MATERIAL FOR THE TASK:
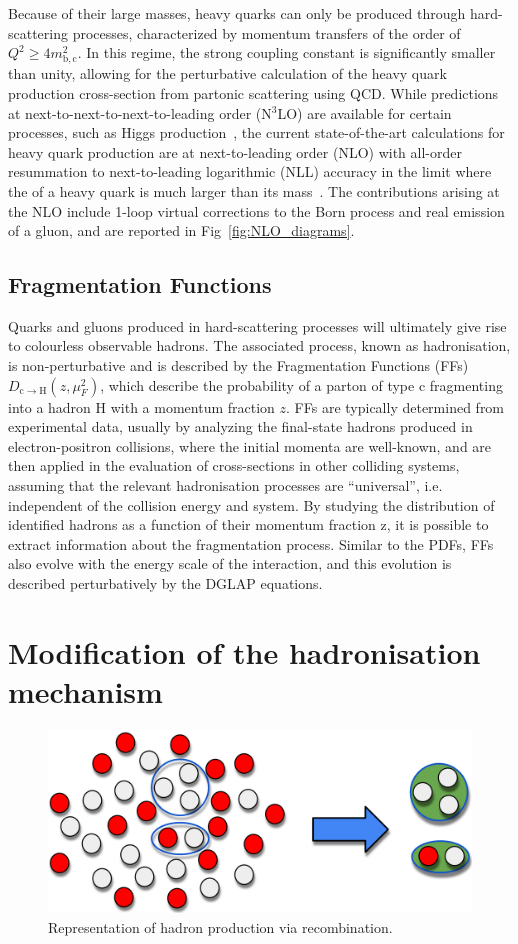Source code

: Because of their large masses, heavy quarks can only be produced through hard-scattering processes, characterized by momentum transfers of the order of $Q^2 \geq 4m^2_\mathrm{b,c}$. In this regime, the strong coupling constant is significantly smaller than unity, allowing for the perturbative calculation of the heavy quark production cross-section from partonic scattering using QCD. While predictions at next-to-next-to-next-to-leading order (N$^3$LO) are available for certain processes, such as Higgs production~\cite{Anastasiou:2015vya, Anastasiou:2016cez}, the current state-of-the-art calculations for heavy quark production are at next-to-leading order (NLO) with all-order resummation to next-to-leading logarithmic (NLL) accuracy in the limit where the \pt of a heavy quark is much larger than its mass~\cite{Cacciari:1998it}. The contributions arising at the NLO include 1-loop virtual corrections to the Born process and real emission of a gluon, and are reported in Fig~\ref{fig:NLO_diagrams}.

\subsection{Fragmentation Functions}
Quarks and gluons produced in hard-scattering processes will ultimately give rise to colourless observable hadrons. The associated process, known as hadronisation, is non-perturbative and is described by the Fragmentation Functions (FFs) $D_\mathrm{c\rightarrow H}(z,\mu_F^2)$, which describe the probability of a parton of type c fragmenting into a hadron H with a momentum fraction $z$. FFs are typically determined from experimental data, usually by analyzing the final-state hadrons produced in electron-positron collisions, where the initial momenta are well-known, and are then applied in the evaluation of cross-sections in other colliding systems, assuming that the relevant hadronisation processes are “universal”, i.e. independent of the collision energy and system. By studying the distribution of identified hadrons as a function of their momentum fraction z, it is possible to extract information about the fragmentation process. Similar to the PDFs, FFs also evolve with the energy scale of the interaction, and this evolution is described perturbatively by the DGLAP equations. 
\section{Modification of the hadronisation mechanism}
\begin{figure}[htb]
    \centering
    \includegraphics[width=0.7\linewidth]{Figures/Chapter 2/Coalescence.png}
    \caption{Representation of hadron production via recombination.}
\end{figure}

ACTIVITY:
In the reply, every line of the material above is to be reproduced verbatim, and the images are to be left out.

TASK ANSWER:
Source code

: Because of their large masses, heavy quarks can only be produced through hard-scattering processes, characterized by momentum transfers of the order of $Q^2 \geq 4m^2_\mathrm{b,c}$. In this regime, the strong coupling constant is significantly smaller than unity, allowing for the perturbative calculation of the heavy quark production cross-section from partonic scattering using QCD. While predictions at next-to-next-to-next-to-leading order (N$^3$LO) are available for certain processes, such as Higgs production~\cite{Anastasiou:2015vya, Anastasiou:2016cez}, the current state-of-the-art calculations for heavy quark production are at next-to-leading order (NLO) with all-order resummation to next-to-leading logarithmic (NLL) accuracy in the limit where the \pt of a heavy quark is much larger than its mass~\cite{Cacciari:1998it}. The contributions arising at the NLO include 1-loop virtual corrections to the Born process and real emission of a gluon, and are reported in Fig~\ref{fig:NLO_diagrams}.

\subsection{Fragmentation Functions}
Quarks and gluons produced in hard-scattering processes will ultimately give rise to colourless observable hadrons. The associated process, known as hadronisation, is non-perturbative and is described by the Fragmentation Functions (FFs) $D_\mathrm{c\rightarrow H}(z,\mu_F^2)$, which describe the probability of a parton of type c fragmenting into a hadron H with a momentum fraction $z$. FFs are typically determined from experimental data, usually by analyzing the final-state hadrons produced in electron-positron collisions, where the initial momenta are well-known, and are then applied in the evaluation of cross-sections in other colliding systems, assuming that the relevant hadronisation processes are “universal”, i.e. independent of the collision energy and system. By studying the distribution of identified hadrons as a function of their momentum fraction z, it is possible to extract information about the fragmentation process. Similar to the PDFs, FFs also evolve with the energy scale of the interaction, and this evolution is described perturbatively by the DGLAP equations. 
\section{Modification of the hadronisation mechanism}
\begin{figure}[htb]
    \centering
    \includegraphics[width=0.7\linewidth]{Figures/Chapter 2/Coalescence.png}
    \caption{Representation of hadron production via recombination.}
\end{figure}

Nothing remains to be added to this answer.